Mongo DB Aggregation – Part II – The Aggregation Framework

Mongo DB Aggregation(Part 2) – The Aggregation Framework
 

The Mongo DB aggregation framework or aggregation pipeline lets you define a data processing pipeline. It takes multiple documents in a collection, puts them through the multiple Stages we define and transforms them into an aggregated result. It allows us to do much more complex aggregation than the “single purpose aggregation operators”, that we saw in the first part of this blog (Part I).

Let’s dive into an example to see what we can do with this. Let’s take the same collection we used in the part I with some additional documents.
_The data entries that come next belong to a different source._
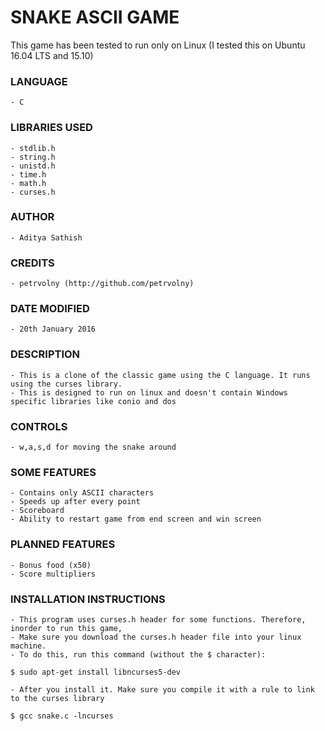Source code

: # SNAKE ASCII GAME
This game has been tested to run only on Linux (I tested this on Ubuntu 16.04 LTS and 15.10)

### LANGUAGE
	- C
	
### LIBRARIES USED
	- stdlib.h
	- string.h
	- unistd.h
	- time.h
	- math.h
	- curses.h

### AUTHOR
	- Aditya Sathish
	
### CREDITS
	- petrvolny (http://github.com/petrvolny)
	
### DATE MODIFIED
	- 20th January 2016

### DESCRIPTION	
	- This is a clone of the classic game using the C language. It runs using the curses library.
	- This is designed to run on linux and doesn't contain Windows specific libraries like conio and dos
	
### CONTROLS
	- w,a,s,d for moving the snake around
	
### SOME FEATURES
	- Contains only ASCII characters
	- Speeds up after every point
	- Scoreboard
	- Ability to restart game from end screen and win screen

### PLANNED FEATURES
	- Bonus food (x50)
	- Score multipliers

### INSTALLATION INSTRUCTIONS
	- This program uses curses.h header for some functions. Therefore, inorder to run this game,
	- Make sure you download the curses.h header file into your linux machine.
	- To do this, run this command (without the $ character):
						
	$ sudo apt-get install libncurses5-dev
						
	- After you install it. Make sure you compile it with a rule to link to the curses library
						
	$ gcc snake.c -lncurses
{ "_id": 1, "emp_dept": "Sales", joining_date: ISODate("2014-10-01T00:00:00.000Z"), "job_roles":[ "Manager", "Region Head" ], salary :{ "base": 2100, "variable": "800" }}
{ "_id": 2, "emp_dept": "Sales", joining_date: ISODate("2014-01-03T00:00:00.000Z"), "job_roles": [ "Analyst", "Sales Officer"], salary : { "base": 2000, "variable": 500 }}
{ "_id": 3, "emp_dept": "Finance", joining_date: ISODate("2015-01-31T00:00:00.000Z"), "job_roles": "Manager" , salary : { "base": 1000, "variable": 500 }}
{ "_id": 4, "emp_dept": "Sales", joining_date: ISODate("2015-03-03T00:00:00.000Z"), "job_roles": [ "Analyst"], salary : { "base": 1500, "variable": 500 }}
{ "_id": 5, "emp_dept": "Finance", joining_date: ISODate("2015-05-28T00:00:00.000Z"), "job_roles": [ "Analyst" , "Region Head"], salary : { "base": 3000, "variable": 500 }}
{ "_id": 6, "emp_dept": "Engineering", joining_date: ISODate("2015-01-29T18:30:00.000Z"), "job_roles": "Manager" , salary : { "base": 10000, "variable": 1500 }}
{ "_id": 7, "emp_dept": "Engineering", joining_date: ISODate("2014-05-02T18:30:00.000Z"), "job_roles": [ "Superintendent"], salary : { "base": 5000, "variable": 500 } }
{ "_id": 8, "emp_dept": "Engineering", joining_date: ISODate("2015-05-26T18:30:00.000Z"), "job_roles": [ "Superintendent" , "Region Head"], salary : { "base": 15000, "variable": 2000 } }

 

I will take the sql query below, which has most of the clauses we generally use and then see how the mongoDB aggregation looks like for the same.

— Query —
 


Select emp_dept,
sum(salarybase) as basesalary, sum(salaryvariable) as variablesalary,
count(_id) as empcount, avg(salary) as avgsalary
from employees
where joining_date >= '2015-01-01'
group by emp_dept
having avgsalary >= 2500
order by avgsalary desc;

 

— Aggregate function —
 


db.employees.aggregate( [
   { $match: { joining_date: { $gte: new Date("2015","00","00") }}},
   { $group: { _id: "$emp_dept", 
               basesalary: { $sum: "$salary.base" }, 
               variablesalary: {$sum: "$salary.variable"},
               empcount :{$sum:1}
              }},
   { $project: { 
               basesalary : "$basesalary",
               variablesalary: "$variablesalary",
               empcount :"$empcount",
               avgsalary: {$divide:[{ $add: [ "$basesalary", "$variablesalary" ] }, "$empcount" ] }
               }},
   { $match: { avgsalary: { $gte: 2500 } } }
] )

 

— Stages explained —
 

$match :

This is typically a filter expression. The matching documents are passed to the next stage with no modifications. In our example, it acts as a WHERE as well as HAVING clause, as per the position of the $match stage in the pipeline. Firstly, it was used to filter the whole collection to only retrieve employees with joining date greater than ‘2015-01-01’. Later, it was used to filter only the groups (departments) whose average salary exceeded 2500.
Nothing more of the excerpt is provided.